Not everyone will regard this as fun, but we enjoyed it: we spent several evenings lately watching our way through Shakespeare's "first trilogy"--Henry VI part 1, 2 and 3, followed by Richard III. The challenge is, of course, that these are early Shakespeare, learner stuff, maybe his first plays--and to some extent (hard to tell how much) , maybe not even Shakespeare (playmaking was and is a collaborative enterprise, and Shakespeare was an unknown beginner.

Yet the rewards, in the context of Shakespeare's life-work, are considerable. They give you a wonderful chance to observe Shakespeare the learner, still finding out who he is, just beginning to learn what he can do.

But this is too dismissive. It's worth keeping in mind that these, though they may be inferior Shakespeare, are inferior only in comparison to later Shakespeare. It's hard to imagine anyone--yes, including Marlowe--who could do more with this material, who could find a way to weave it together into a stageable presentation. And for whatever it may be worth, my own notion is that they survive all the rest of Shakespeare' juvenilia--not as grotesque as Titus Andronicus, not as anodyne as Two Gentlemen of Verona, not a all-round dreadful as Taming of the Shrew.

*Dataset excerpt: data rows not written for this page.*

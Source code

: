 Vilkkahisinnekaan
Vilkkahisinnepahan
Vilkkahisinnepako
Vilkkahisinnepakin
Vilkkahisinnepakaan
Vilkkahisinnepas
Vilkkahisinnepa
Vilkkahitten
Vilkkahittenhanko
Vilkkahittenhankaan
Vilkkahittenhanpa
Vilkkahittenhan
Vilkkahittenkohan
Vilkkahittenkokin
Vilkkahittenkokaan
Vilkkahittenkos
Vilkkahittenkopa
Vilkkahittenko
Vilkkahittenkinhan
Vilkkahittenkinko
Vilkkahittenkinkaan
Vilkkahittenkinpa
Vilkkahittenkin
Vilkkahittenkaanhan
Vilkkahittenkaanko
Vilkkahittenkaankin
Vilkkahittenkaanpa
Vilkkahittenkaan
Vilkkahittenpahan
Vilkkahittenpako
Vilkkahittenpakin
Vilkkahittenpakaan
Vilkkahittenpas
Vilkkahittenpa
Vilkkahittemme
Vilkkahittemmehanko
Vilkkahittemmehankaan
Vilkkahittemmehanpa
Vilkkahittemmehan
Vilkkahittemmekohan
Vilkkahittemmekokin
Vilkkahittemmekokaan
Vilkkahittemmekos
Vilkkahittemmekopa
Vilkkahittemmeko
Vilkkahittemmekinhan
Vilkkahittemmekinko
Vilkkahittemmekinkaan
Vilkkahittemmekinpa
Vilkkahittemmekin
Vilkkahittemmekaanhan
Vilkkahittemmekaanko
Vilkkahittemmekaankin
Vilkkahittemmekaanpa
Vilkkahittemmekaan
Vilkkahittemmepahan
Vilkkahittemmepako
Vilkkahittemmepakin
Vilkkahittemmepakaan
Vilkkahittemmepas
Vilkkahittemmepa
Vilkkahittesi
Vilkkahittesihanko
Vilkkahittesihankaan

The big drawback of the Henry plays--this has to be conceded--is that it's a set pretty much without plot in the stage-sense. We get good, straightforward narrative--from the beginning, Shakespeare seems to know how to put together a scene--and, in lieu of plot a kind of theme (a weak monarch leads to disorder). I was going to write "and we don't get character," although this is only part true. We don't get a single, strong, unifying figure like Rosalind or Macbeth. Yet the remarkable is that we do have character--characters that invent and obtrude themselves as if in spite of the playwright--as if in a fit of authorial absent-mindedness. That would be Henry himself, of course, memorable in his weakness, and Margaret his Queen, the first of Shakespeare's powerful and so often troublesome women.

And of course, Richard, Duke of Gloucester, so powerful and so evil and so magnetic that in the end, he explodes into a play of his own--a different sort of a play from the narratives, this time all character, still early, still unpolished, but for all its limitations, the first real indication of what the poet can do.

Oh, and did I mention: the text for the occasion was the old BBC set, The Age of Kings, first released in the 60s (I saw bits of it from a rabbit-ears TV while feeding a baby in the kitchen). It's black and white and features those cheesy production values that carried BBC-TV through the early days of its entertainment life (you can see them as late as I, Claudius, although by then at least they had discovered color). The casting and direction are consistently professional. Paul Daneman, who went on to become a household face in British sitcom, is a superb Richard.